Activity>
Identify each line in the records below that contains the word "seguintes", and copy it.

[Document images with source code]
=== Begin Enclosure ===

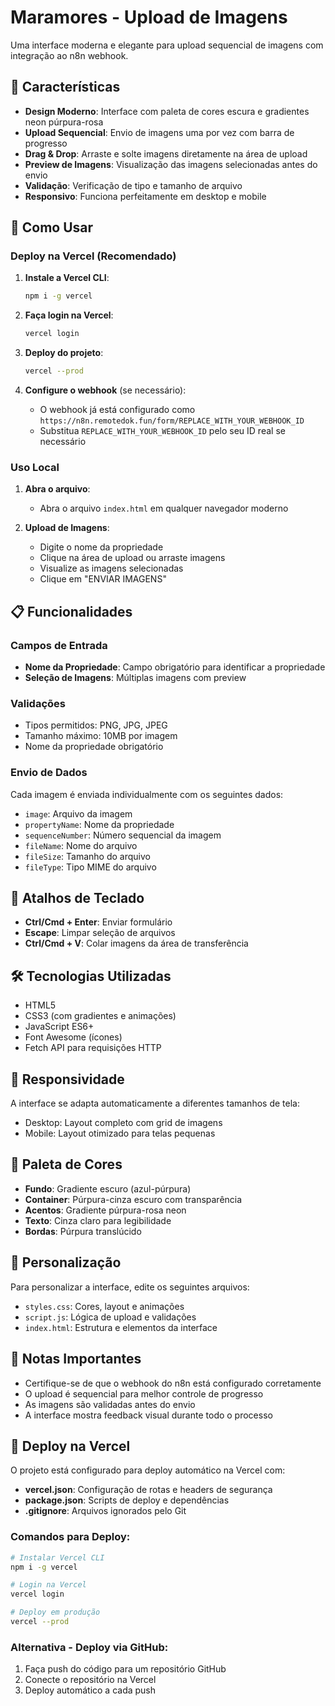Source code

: # Maramores - Upload de Imagens

Uma interface moderna e elegante para upload sequencial de imagens com integração ao n8n webhook.

## 🎨 Características

- **Design Moderno**: Interface com paleta de cores escura e gradientes neon púrpura-rosa
- **Upload Sequencial**: Envio de imagens uma por vez com barra de progresso
- **Drag & Drop**: Arraste e solte imagens diretamente na área de upload
- **Preview de Imagens**: Visualização das imagens selecionadas antes do envio
- **Validação**: Verificação de tipo e tamanho de arquivo
- **Responsivo**: Funciona perfeitamente em desktop e mobile

## 🚀 Como Usar

### **Deploy na Vercel (Recomendado)**

1. **Instale a Vercel CLI**:
   ```bash
   npm i -g vercel
   ```

2. **Faça login na Vercel**:
   ```bash
   vercel login
   ```

3. **Deploy do projeto**:
   ```bash
   vercel --prod
   ```

4. **Configure o webhook** (se necessário):
   - O webhook já está configurado como `https://n8n.remotedok.fun/form/REPLACE_WITH_YOUR_WEBHOOK_ID`
   - Substitua `REPLACE_WITH_YOUR_WEBHOOK_ID` pelo seu ID real se necessário

### **Uso Local**

1. **Abra o arquivo**:
   - Abra o arquivo `index.html` em qualquer navegador moderno

2. **Upload de Imagens**:
   - Digite o nome da propriedade
   - Clique na área de upload ou arraste imagens
   - Visualize as imagens selecionadas
   - Clique em "ENVIAR IMAGENS"

## 📋 Funcionalidades

### Campos de Entrada
- **Nome da Propriedade**: Campo obrigatório para identificar a propriedade
- **Seleção de Imagens**: Múltiplas imagens com preview

### Validações
- Tipos permitidos: PNG, JPG, JPEG
- Tamanho máximo: 10MB por imagem
- Nome da propriedade obrigatório

### Envio de Dados
Cada imagem é enviada individualmente com os seguintes dados:
- `image`: Arquivo da imagem
- `propertyName`: Nome da propriedade
- `sequenceNumber`: Número sequencial da imagem
- `fileName`: Nome do arquivo
- `fileSize`: Tamanho do arquivo
- `fileType`: Tipo MIME do arquivo

## 🎯 Atalhos de Teclado

- **Ctrl/Cmd + Enter**: Enviar formulário
- **Escape**: Limpar seleção de arquivos
- **Ctrl/Cmd + V**: Colar imagens da área de transferência

## 🛠️ Tecnologias Utilizadas

- HTML5
- CSS3 (com gradientes e animações)
- JavaScript ES6+
- Font Awesome (ícones)
- Fetch API para requisições HTTP

## 📱 Responsividade

A interface se adapta automaticamente a diferentes tamanhos de tela:
- Desktop: Layout completo com grid de imagens
- Mobile: Layout otimizado para telas pequenas

## 🎨 Paleta de Cores

- **Fundo**: Gradiente escuro (azul-púrpura)
- **Container**: Púrpura-cinza escuro com transparência
- **Acentos**: Gradiente púrpura-rosa neon
- **Texto**: Cinza claro para legibilidade
- **Bordas**: Púrpura translúcido

## 🔧 Personalização

Para personalizar a interface, edite os seguintes arquivos:
- `styles.css`: Cores, layout e animações
- `script.js`: Lógica de upload e validações
- `index.html`: Estrutura e elementos da interface

## 📝 Notas Importantes

- Certifique-se de que o webhook do n8n está configurado corretamente
- O upload é sequencial para melhor controle de progresso
- As imagens são validadas antes do envio
- A interface mostra feedback visual durante todo o processo

## 🚀 Deploy na Vercel

O projeto está configurado para deploy automático na Vercel com:

- **vercel.json**: Configuração de rotas e headers de segurança
- **package.json**: Scripts de deploy e dependências
- **.gitignore**: Arquivos ignorados pelo Git

### Comandos para Deploy:

```bash
# Instalar Vercel CLI
npm i -g vercel

# Login na Vercel
vercel login

# Deploy em produção
vercel --prod
```

### Alternativa - Deploy via GitHub:

1. Faça push do código para um repositório GitHub
2. Conecte o repositório na Vercel
3. Deploy automático a cada push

=== End Enclosure ===

Task solution>
Cada imagem é enviada individualmente com os seguintes dados:
Para personalizar a interface, edite os seguintes arquivos:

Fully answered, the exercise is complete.